Fig. 74.—Part of the Tuileries, Paris. (Begun 1564.)
Dating from the early part of the seventeenth century, we have the Palais Royal built for Richelieu, and the Palace of the Luxembourg, a building perhaps more correct and quiet than original or beautiful, but against which the reproach of extravagant ornament cannot certainly be brought.
Fig. 75.—Capital from Delorme’s work at the Louvre. (Middle of 16th Century.)
With Louis the Fourteenth (1643 to 1715) came in a great building period, of which the most striking memorial is the vast and uninteresting Palace of Versailles. The architect was the younger Mansard (1647 to 1768), and the vastness of the scale upon which he worked only makes his failure to rise to his grand opportunity the more conspicuous. The absence of features to diversify the sky-line is one of the greatest defects of this building, a defect the less excusable as the high-pitched roof of Gothic origin had never been abandoned in France. This roof has been employed with great success in many buildings of the French Renaissance. Apart from this fault, the architectural features of Versailles are so monotonous, weak, and uninteresting that the building, though its size may astonish the spectator, seldom rouses admiration.

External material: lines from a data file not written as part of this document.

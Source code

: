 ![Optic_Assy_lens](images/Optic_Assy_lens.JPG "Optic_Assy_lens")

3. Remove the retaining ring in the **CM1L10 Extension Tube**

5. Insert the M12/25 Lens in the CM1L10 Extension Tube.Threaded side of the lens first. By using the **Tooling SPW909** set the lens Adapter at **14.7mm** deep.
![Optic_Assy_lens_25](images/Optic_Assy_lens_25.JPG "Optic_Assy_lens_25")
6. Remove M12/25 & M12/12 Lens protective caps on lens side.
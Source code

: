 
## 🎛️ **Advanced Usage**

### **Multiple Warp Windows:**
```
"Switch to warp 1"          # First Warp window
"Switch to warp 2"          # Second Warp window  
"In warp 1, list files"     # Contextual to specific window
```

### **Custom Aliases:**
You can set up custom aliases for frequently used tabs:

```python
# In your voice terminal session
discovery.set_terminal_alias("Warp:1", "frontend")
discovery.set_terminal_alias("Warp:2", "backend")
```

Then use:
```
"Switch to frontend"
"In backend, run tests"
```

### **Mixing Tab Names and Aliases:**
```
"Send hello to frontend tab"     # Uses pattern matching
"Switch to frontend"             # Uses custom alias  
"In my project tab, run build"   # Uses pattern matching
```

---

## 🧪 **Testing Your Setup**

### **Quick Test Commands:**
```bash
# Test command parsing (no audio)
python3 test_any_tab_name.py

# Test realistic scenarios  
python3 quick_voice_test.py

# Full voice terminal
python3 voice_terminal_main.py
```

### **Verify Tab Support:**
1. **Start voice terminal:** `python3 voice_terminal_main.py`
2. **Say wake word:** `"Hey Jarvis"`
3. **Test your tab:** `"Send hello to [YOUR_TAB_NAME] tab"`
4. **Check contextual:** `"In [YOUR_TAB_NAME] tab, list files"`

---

Far better is the eastern block of the Louvre (the portion facing the Place du Louvre), though here also we find the absence of high roofs, and the consequent monotony of the sky-line—a defect attaching to hardly any other portion of the building. Bernini was invited from Italy for this work, and there is a curious story in one of Sir Christopher Wren’s published letters of an interview he had with Bernini while the latter was in Paris on this business, and of the glimpse which he was allowed to enjoy of the design the Italian had made. The building was, however, after all, designed and carried out by Perrault, and, though somewhat severe, possesses great beauty and much of that dignity in which Versailles is wanting.
The best French work of this epoch to be found in or out of Paris is probably the Hôtel des Invalides (Fig. [76]), with its fine central feature. This is crowned by the most striking dome in Paris, one which takes rank as second only in Europe to our own St. Paul’s, for beauty of form and appropriateness of treatment. The two domes are indeed somewhat alike in general outline.